Film musicale? No, almeno se vogliamo conservare nella memoria le leggi di un genere ormai privo di discepoli. Le canzoni e i temi musicali invadono il film, ma rispondono sempre a una necessità narrativa, non poetico-stilistica. Melodramma? Neppure, perché scopertamente il regista vuole rendere un omaggio al musical della sua giovinezza. New York, New York è invece musical e melodramma messi assieme, con una ricetta esclusiva, faticosamente elaborata a tavolino. Ripercorrendo l'America degli anni '40 e '50, Scorsese cita e reinventa i due generi per eccellenza del cinema hollywoodiano, i più astratti e i più lontani da noi: il musical e il melodramma, appunto.
Ma la sua non è soltanto un'operazione necrofila. Il ricorso ai due generi gli è essenziale per discutere ciò che essi nascondono, ciò che sta loro dietro. Al musical l'armonia, l'ottimismo, l'irrealtà, il sogno: l'immagine che l'America vuole proporre di sé stessa. Al melodramma la vita, la storia, i conflitti: l'America per quella che è, o ancora, come esemplarmente ha scritto Roberto Silvestri, «l'alienazione come dimensione sociale che avvolge-coinvolge l'uomo del melodramma, che vive, nel cinema, fin dagli anni postbellici, la fine dell'ideologia americana dell'auto-adempimento, lacerato dalla nevrosi, macchina di desiderio in panne».
Ecco dunque, oltre la necrofilia, il gusto aspro della rottura che si rintraccia in tutto il film: la storia d'amore nasconde la nostalgia delle grandi commedie musicali di Busby Berkeley, ma è offuscata da tensioni modernissime.
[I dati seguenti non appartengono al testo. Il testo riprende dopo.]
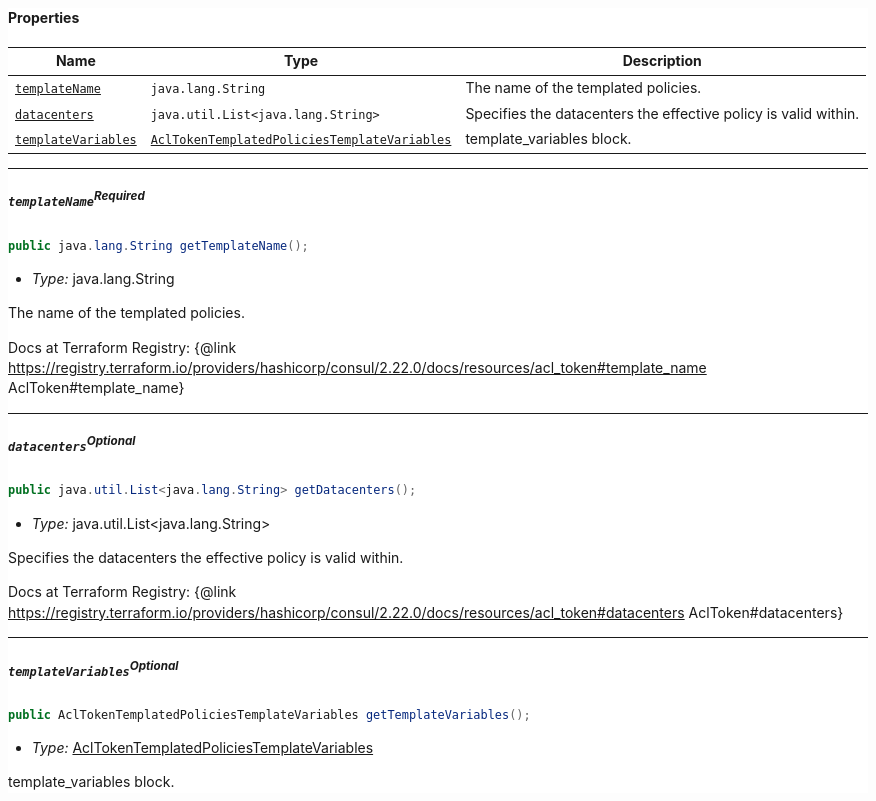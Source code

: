 #### Properties <a name="Properties" id="Properties"></a>

| **Name** | **Type** | **Description** |
| --- | --- | --- |
| <code><a href="#@cdktf/provider-consul.aclToken.AclTokenTemplatedPolicies.property.templateName">templateName</a></code> | <code>java.lang.String</code> | The name of the templated policies. |
| <code><a href="#@cdktf/provider-consul.aclToken.AclTokenTemplatedPolicies.property.datacenters">datacenters</a></code> | <code>java.util.List<java.lang.String></code> | Specifies the datacenters the effective policy is valid within. |
| <code><a href="#@cdktf/provider-consul.aclToken.AclTokenTemplatedPolicies.property.templateVariables">templateVariables</a></code> | <code><a href="#@cdktf/provider-consul.aclToken.AclTokenTemplatedPoliciesTemplateVariables">AclTokenTemplatedPoliciesTemplateVariables</a></code> | template_variables block. |

---

##### `templateName`<sup>Required</sup> <a name="templateName" id="@cdktf/provider-consul.aclToken.AclTokenTemplatedPolicies.property.templateName"></a>

```java
public java.lang.String getTemplateName();
```

- *Type:* java.lang.String

The name of the templated policies.

Docs at Terraform Registry: {@link https://registry.terraform.io/providers/hashicorp/consul/2.22.0/docs/resources/acl_token#template_name AclToken#template_name}

---

##### `datacenters`<sup>Optional</sup> <a name="datacenters" id="@cdktf/provider-consul.aclToken.AclTokenTemplatedPolicies.property.datacenters"></a>

```java
public java.util.List<java.lang.String> getDatacenters();
```

- *Type:* java.util.List<java.lang.String>

Specifies the datacenters the effective policy is valid within.

Docs at Terraform Registry: {@link https://registry.terraform.io/providers/hashicorp/consul/2.22.0/docs/resources/acl_token#datacenters AclToken#datacenters}

---

##### `templateVariables`<sup>Optional</sup> <a name="templateVariables" id="@cdktf/provider-consul.aclToken.AclTokenTemplatedPolicies.property.templateVariables"></a>

```java
public AclTokenTemplatedPoliciesTemplateVariables getTemplateVariables();
```

- *Type:* <a href="#@cdktf/provider-consul.aclToken.AclTokenTemplatedPoliciesTemplateVariables">AclTokenTemplatedPoliciesTemplateVariables</a>

template_variables block.
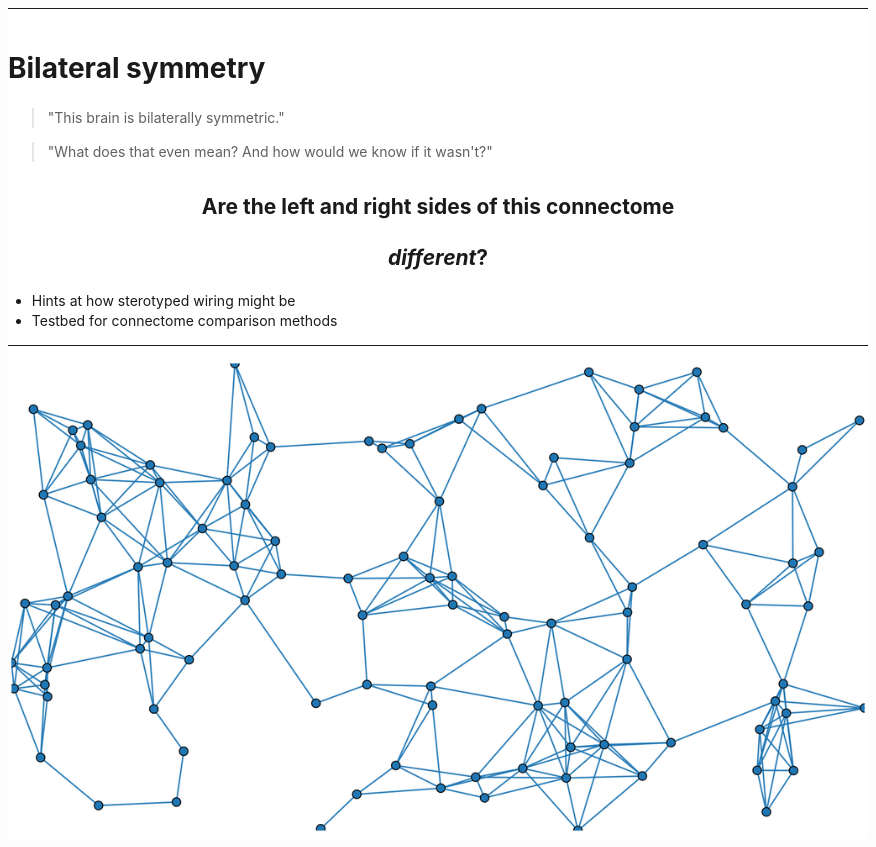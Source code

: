 </div>
</div>


---



# Bilateral symmetry

> "This brain is bilaterally symmetric."

> "What does that even mean? And how would we know if it wasn't?"




<style scoped>
h2 {
    justify-content: center;
    text-align: center;
}
</style>

## Are the <span style="color: var(--left)"> left </span> and <span style="color: var(--right)"> right </span> sides of this connectome <p> </p> *different*?

- Hints at how sterotyped wiring might be
- Testbed for connectome comparison methods

--- 

![bg center blur:3px opacity:20%](https://raw.githubusercontent.com/bdpedigo/talks/main/docs/images/background.svg)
La giustapposizione dei due generi lacera la tessitura del film: ce lo rende assente, privo di una collocazione temporale. La duplice anima dell'opera si esprime attraverso i due protagonisti. Francine è l'immagine del musical. Il suo rapporto con la vita è semplice, diretto. Sa quel che vuole e come ottenerlo. Il suo personaggio è concepito musicalmente. Si prenda l'esecuzione di The World Goes Round: Jimmy è lontano, Francine è rimasta sola con il suo bambino che dorme nella sala d'incisione. Drammaticamente vive la sua metamorfosi. Scopre che c'è qualcosa in lei che le consentirà d'allevare il figlio senza il marito, che le permetterà di riuscire. Prima aveva avuto paura del successo; adesso sa che lo vuole: dunque lo afferra. L'interpretazione della canzone esprime il suo cambiamento. L'avvio è affidato a una voce rauca e velata; quindi intervengono gli archi; infine la voce riemerge, si afferma, acquista i toni alti.
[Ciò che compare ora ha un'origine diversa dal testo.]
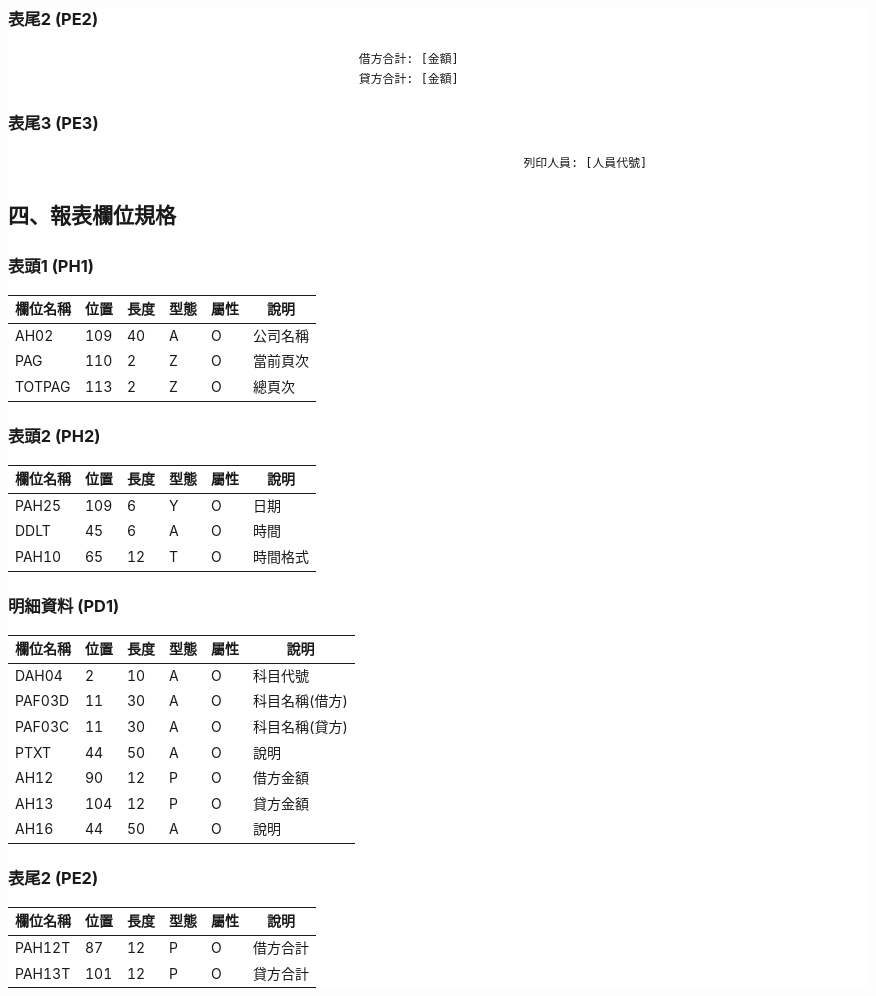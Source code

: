 ### 表尾2 (PE2)
```
                                                 借方合計: [金額]
                                                 貸方合計: [金額]
```

### 表尾3 (PE3)
```
                                                                        列印人員: [人員代號]
```

## 四、報表欄位規格

### 表頭1 (PH1)
| 欄位名稱 | 位置 | 長度 | 型態 | 屬性 | 說明 |
|---------|------|------|------|------|------|
| AH02 | 109 | 40 | A | O | 公司名稱 |
| PAG | 110 | 2 | Z | O | 當前頁次 |
| TOTPAG | 113 | 2 | Z | O | 總頁次 |

### 表頭2 (PH2)
| 欄位名稱 | 位置 | 長度 | 型態 | 屬性 | 說明 |
|---------|------|------|------|------|------|
| PAH25 | 109 | 6 | Y | O | 日期 |
| DDLT | 45 | 6 | A | O | 時間 |
| PAH10 | 65 | 12 | T | O | 時間格式 |

### 明細資料 (PD1)
| 欄位名稱 | 位置 | 長度 | 型態 | 屬性 | 說明 |
|---------|------|------|------|------|------|
| DAH04 | 2 | 10 | A | O | 科目代號 |
| PAF03D | 11 | 30 | A | O | 科目名稱(借方) |
| PAF03C | 11 | 30 | A | O | 科目名稱(貸方) |
| PTXT | 44 | 50 | A | O | 說明 |
| AH12 | 90 | 12 | P | O | 借方金額 |
| AH13 | 104 | 12 | P | O | 貸方金額 |
| AH16 | 44 | 50 | A | O | 說明 |

### 表尾2 (PE2)
| 欄位名稱 | 位置 | 長度 | 型態 | 屬性 | 說明 |
|---------|------|------|------|------|------|
| PAH12T | 87 | 12 | P | O | 借方合計 |
| PAH13T | 101 | 12 | P | O | 貸方合計 |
Jinny è invece l'immagine del melodramma. È ombroso e dominatore. Per lui la carriera passa sopra l'amore, la coppia, il figlio. Allo stesso tempo, teme ogni scelta che possa rivelarsi definitiva. Lo vediamo cosi audace e goffo seduttore con chewing-gum e camicia di un violento blu hawaiano, solitario suonatore di sassofono sotto un lampione acceso, componente drogato di un’orchestrina di neri, artista affermato ma sempre in preda alla sua inquietudine. Scorsese tuttavia non si arresta a ricostruire mentalmente la sua New York e analizzare, attraverso i due generi cinematografici che reinventa, quell'American way of life che musical e melodramma si trascinano dietro, ma opera un discorso di demistificazione nei riguardi dello spettatore. Distrugge il valore della convenzione: il genere – sostiene – il prodotto di un tacito accordo tra pubblico e autore, ma un linguaggio che il secondo impone al primo.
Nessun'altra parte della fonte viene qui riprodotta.